Hawa panas menyelimuti siang. Terik seluas hamparan lembah sejauh penjuru. Lembah tandus tampak gersang dalam kurun waktu lama. Tak satupun yang bernyawa tampak berlalu. Wajah lembah tandus membisu sepanjang siang. Tulang belulang binatang terserak, sebagian setengah terkubur di tanah retak.
Sepi. Sunyi. Hening.
Sesekali angin lirih terdengar menderu. Beberapa pohon raksasa sudah lama tanpa tanda kehidupan, menyisakan dedaunan kering. Saksi bisu peristiwa silam yang tragis.
Samar-samar, tampak bayangan menerobos kesunyian lembah. Kabut tipis menyingkap sosok itu menunggang kuda. Terhenti sejenak, ia mencari jejak arah kemana akan dituju. Namun hanya kesunyian menjadi jawaban.
Seorang lelaki menunggang kuda. Menyingkap tudung jubah bagian kepala. Jubahnya melawan terpaan angin berdesir seperti jarum menusuk-nusuk. Tidak cukup jelas apapun yang ada di hadapan lelaki berpenunggang kuda itu. Situasi tidak memungkinkan pandangannya menatap apapun di sana.
Beberapa saat kemudian, anak buahnya menyusul. Derap langkah kuda terhenti di samping lelaki berpenunggang kuda yang memimpin rombongan. Ringkik riuh kuda memecah kesunyian lembah.
"Perkiraanku benar," ia tertegun sejenak. Mengamati sekitar tempat itu, "Ternyata kita telah memasuki jalur Lembah Arwah. Tidak cukup waktu untuk kembali. Sebaiknya kita jangan berlama-lama di sini!" kata Ketua memimpin rombongan.
Pemimpin berkuda dan sekawanannya lekas memacu kuda. Meski ketakuan, kuda-kuda dipaksa menerobos jalur sunyi berkabut di hadapan mereka. Hingga satu titik terjal berbatu mengjentikan langkah kuda yang mereka tunggangi. Pemimpin diikuti tujuh orang bawahannya terpaksa turun dan menuntun kuda masing-masing. Mereka waspada dan siaga sembari berjalan hati-hati.

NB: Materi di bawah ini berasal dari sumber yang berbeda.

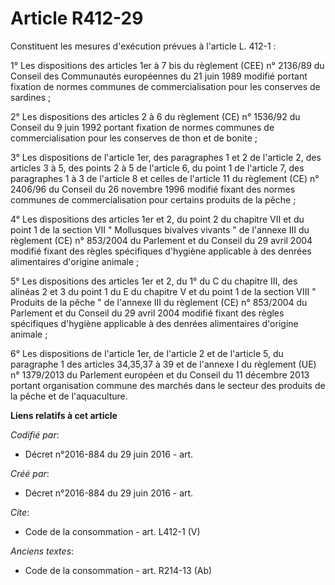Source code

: # Article R412-29

Constituent les mesures d'exécution prévues à l'article L. 412-1 : 

1° Les dispositions des articles 1er à 7 bis du règlement (CEE) n° 2136/89 du Conseil des Communautés européennes du 21 juin
1989 modifié portant fixation de normes communes de commercialisation pour les conserves de sardines ; 

2° Les dispositions des articles 2 à 6 du règlement (CE) n° 1536/92 du Conseil du 9 juin 1992 portant fixation de normes
communes de commercialisation pour les conserves de thon et de bonite ; 

3° Les dispositions de l'article 1er, des paragraphes 1 et 2 de l'article 2, des articles 3 à 5, des points 2 à 5 de
l'article 6, du point 1 de l'article 7, des paragraphes 1 à 3 de l'article 8 et celles de l'article 11 du règlement (CE) n°
2406/96 du Conseil du 26 novembre 1996 modifié fixant des normes communes de commercialisation pour certains produits de la
pêche ; 

4° Les dispositions des articles 1er et 2, du point 2 du chapitre VII et du point 1 de la section VII " Mollusques bivalves
vivants " de l'annexe III du règlement (CE) n° 853/2004 du Parlement et du Conseil du 29 avril 2004 modifié fixant des règles
spécifiques d'hygiène applicable à des denrées alimentaires d'origine animale ; 

5° Les dispositions des articles 1er et 2, du 1° du C du chapitre III, des alinéas 2 et 3 du point 1 du E du chapitre V et du
point 1 de la section VIII " Produits de la pêche " de l'annexe III du règlement (CE) n° 853/2004 du Parlement et du Conseil
du 29 avril 2004 modifié fixant des règles spécifiques d'hygiène applicable à des denrées alimentaires d'origine animale ; 

6° Les dispositions de l'article 1er, de l'article 2 et de l'article 5, du paragraphe 1 des articles 34,35,37 à 39 et de
l'annexe I du règlement (UE) n° 1379/2013 du Parlement européen et du Conseil du 11 décembre 2013 portant organisation
commune des marchés dans le secteur des produits de la pêche et de l'aquaculture.

**Liens relatifs à cet article**

_Codifié par_:

  - Décret n°2016-884 du 29 juin 2016 - art.

_Créé par_:

  - Décret n°2016-884 du 29 juin 2016 - art.

_Cite_:

  - Code de la consommation - art. L412-1 (V)

_Anciens textes_:

  - Code de la consommation - art. R214-13 (Ab)

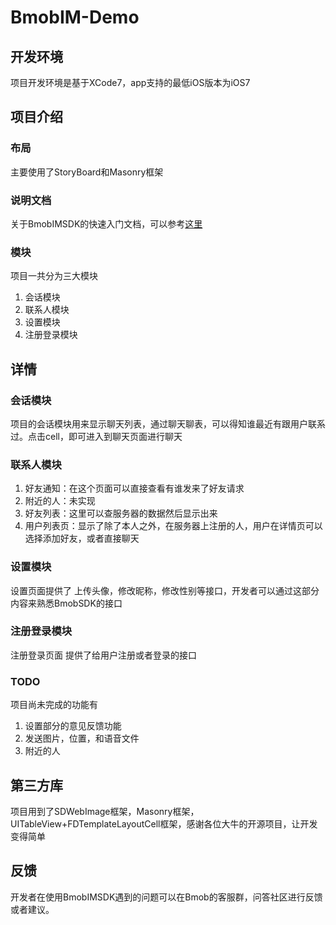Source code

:# BmobIM-Demo

## 开发环境
项目开发环境是基于XCode7，app支持的最低iOS版本为iOS7

## 项目介绍

### 布局
主要使用了StoryBoard和Masonry框架

### 说明文档
关于BmobIMSDK的快速入门文档，可以参考[这里](http://docs.bmob.cn/im/faststart/index.html?menukey=fast_start&key=start_im#index_iOS即时通讯服务)

### 模块

项目一共分为三大模块

1. 会话模块
2. 联系人模块
3. 设置模块
4. 注册登录模块

## 详情

### 会话模块
项目的会话模块用来显示聊天列表，通过聊天聊表，可以得知谁最近有跟用户联系过。点击cell，即可进入到聊天页面进行聊天

### 联系人模块

1. 好友通知：在这个页面可以直接查看有谁发来了好友请求
2. 附近的人：未实现
3. 好友列表：这里可以查服务器的数据然后显示出来
4. 用户列表页：显示了除了本人之外，在服务器上注册的人，用户在详情页可以选择添加好友，或者直接聊天

### 设置模块
设置页面提供了 上传头像，修改昵称，修改性别等接口，开发者可以通过这部分内容来熟悉BmobSDK的接口

### 注册登录模块
注册登录页面 提供了给用户注册或者登录的接口

### TODO

项目尚未完成的功能有

1. 设置部分的意见反馈功能
2. 发送图片，位置，和语音文件 
3. 附近的人

## 第三方库
项目用到了SDWebImage框架，Masonry框架，UITableView+FDTemplateLayoutCell框架，感谢各位大牛的开源项目，让开发变得简单

## 反馈
开发者在使用BmobIMSDK遇到的问题可以在Bmob的客服群，问答社区进行反馈或者建议。
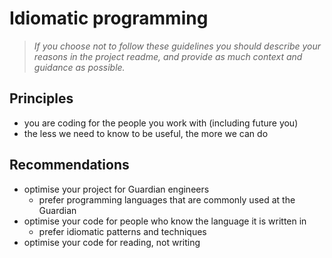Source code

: # Idiomatic programming

> _If you choose not to follow these guidelines you should describe your reasons in the project readme, and provide as much context and guidance as possible._

## Principles

-   you are coding for the people you work with (including future you)
-   the less we need to know to be useful, the more we can do

## Recommendations

-   optimise your project for Guardian engineers
    -   prefer programming languages that are commonly used at the Guardian
-   optimise your code for people who know the language it is written in
    -   prefer idiomatic patterns and techniques
-   optimise your code for reading, not writing
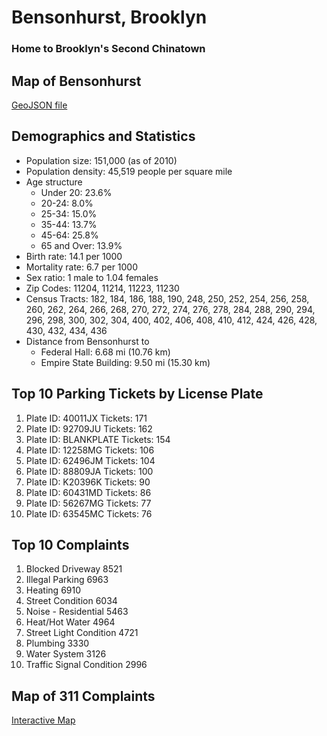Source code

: # Bensonhurst, Brooklyn
### Home to Brooklyn's Second Chinatown

## Map of Bensonhurst
[GeoJSON file]()

## Demographics and Statistics
* Population size: 151,000 (as of 2010)
* Population density: 45,519 people per square mile
* Age structure
    * Under 20: 23.6%
    * 20-24: 8.0%
    * 25-34: 15.0%
    * 35-44: 13.7%
    * 45-64: 25.8%
    * 65 and Over: 13.9%
* Birth rate: 14.1 per 1000
* Mortality rate: 6.7 per 1000
* Sex ratio: 1 male to 1.04 females
* Zip Codes: 11204, 11214, 11223, 11230
* Census Tracts:
    182, 184, 186, 188, 190, 248, 250, 252, 254, 256, 258,
    260, 262, 264, 266, 268, 270, 272, 274, 276, 278, 284,
    288, 290, 294, 296, 298, 300, 302, 304, 400, 402, 406,
    408, 410, 412, 424, 426, 428, 430, 432, 434, 436
* Distance from Bensonhurst to
    * Federal Hall: 6.68 mi (10.76 km)
    * Empire State Building: 9.50 mi (15.30 km)

## Top 10 Parking Tickets by License Plate
1. Plate ID: 40011JX        Tickets: 171
2. Plate ID: 92709JU        Tickets: 162
3. Plate ID: BLANKPLATE     Tickets: 154
4. Plate ID: 12258MG        Tickets: 106
5. Plate ID: 62496JM        Tickets: 104
6. Plate ID: 88809JA        Tickets: 100
7. Plate ID: K20396K        Tickets: 90
8. Plate ID: 60431MD        Tickets: 86
9. Plate ID: 56267MG        Tickets: 77
10. Plate ID: 63545MC       Tickets: 76

## Top 10 Complaints
1. Blocked Driveway             8521
2. Illegal Parking              6963
3. Heating                      6910
4. Street Condition             6034
5. Noise - Residential          5463
6. Heat/Hot Water               4964
7. Street Light Condition       4721
8. Plumbing                     3330
9. Water System                 3126
10. Traffic Signal Condition    2996

## Map of 311 Complaints
[Interactive Map]()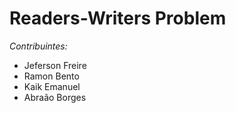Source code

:# Readers-Writers Problem

_Contribuintes:_
* Jeferson Freire
* Ramon Bento
* Kaik Emanuel
* Abraão Borges
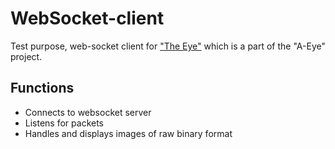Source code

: # WebSocket-client

Test purpose, web-socket client for ["The Eye"](https://github.com/NehalH/The_Eye_Firmware) which is a part of the "A-Eye" project.

## Functions
 - Connects to websocket server
 - Listens for packets
 - Handles and displays images of raw binary format
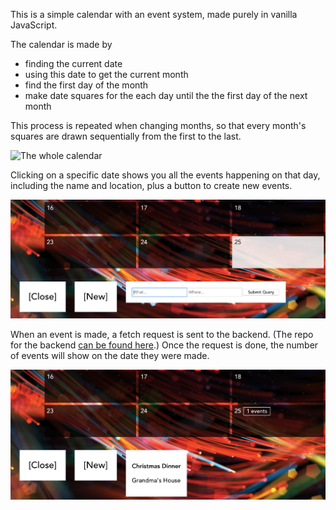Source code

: This is a simple calendar with an event system, made purely in vanilla JavaScript.

The calendar is made by 

- finding the current date
- using this date to get the current month
- find the first day of the month 
- make date squares for the each day until the the first day of the next month

This process is repeated when changing months, so that every month's squares are drawn sequentially from the first to the last.

![The whole calendar](./whole_calendar.png)

Clicking on a specific date shows you all the events happening on that day, including the name and location, plus a button to create new events.

![The new event form](./event_form.png)

When an event is made, a fetch request is sent to the backend. (The repo for the backend [can be found here](https://github.com/astrosquid/mod3-final-project).) Once the request is done, the number of events will show on the date they were made.

![Number of events shows on date](./events.png)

"Sssh ...," sesekali mereka mengelus kuda agar tenang.
"Jangan menimbulkan suara gaduh, hati-hati langkah kalian," lanjut ketua yang memimpin kepada anak buahnya. Perhatiannya tetap waspada terhadap situasi sekitar.
Pasukan Bayangan. Mereka bukan sekawanan pengecut. Tak gentar menerobos lembah tandus dan panas. Debu dan kabut hampir tidak ada beda. Sesekali pekatnya kabut memudar. Tampak semakin jelas oleh rombongan itu, sebuah hamparan sangat sunyi dan mencekam.
Hingga akhirnya perjalanan mereka berujung pada suatu pemandangan mengejutkan. Di depan mata, tampaklah pohon-pohon mati. Samar-samar sosok-sosok menggantung di antara dahan kering. Semakin pasukan itu mendekat, semakin jelas mayat-mayat tergantung, mengenakan sisa baju yang terkoyak. Mayat-mayat itu tampaknya dibiarkan mengering dalam waktu lama.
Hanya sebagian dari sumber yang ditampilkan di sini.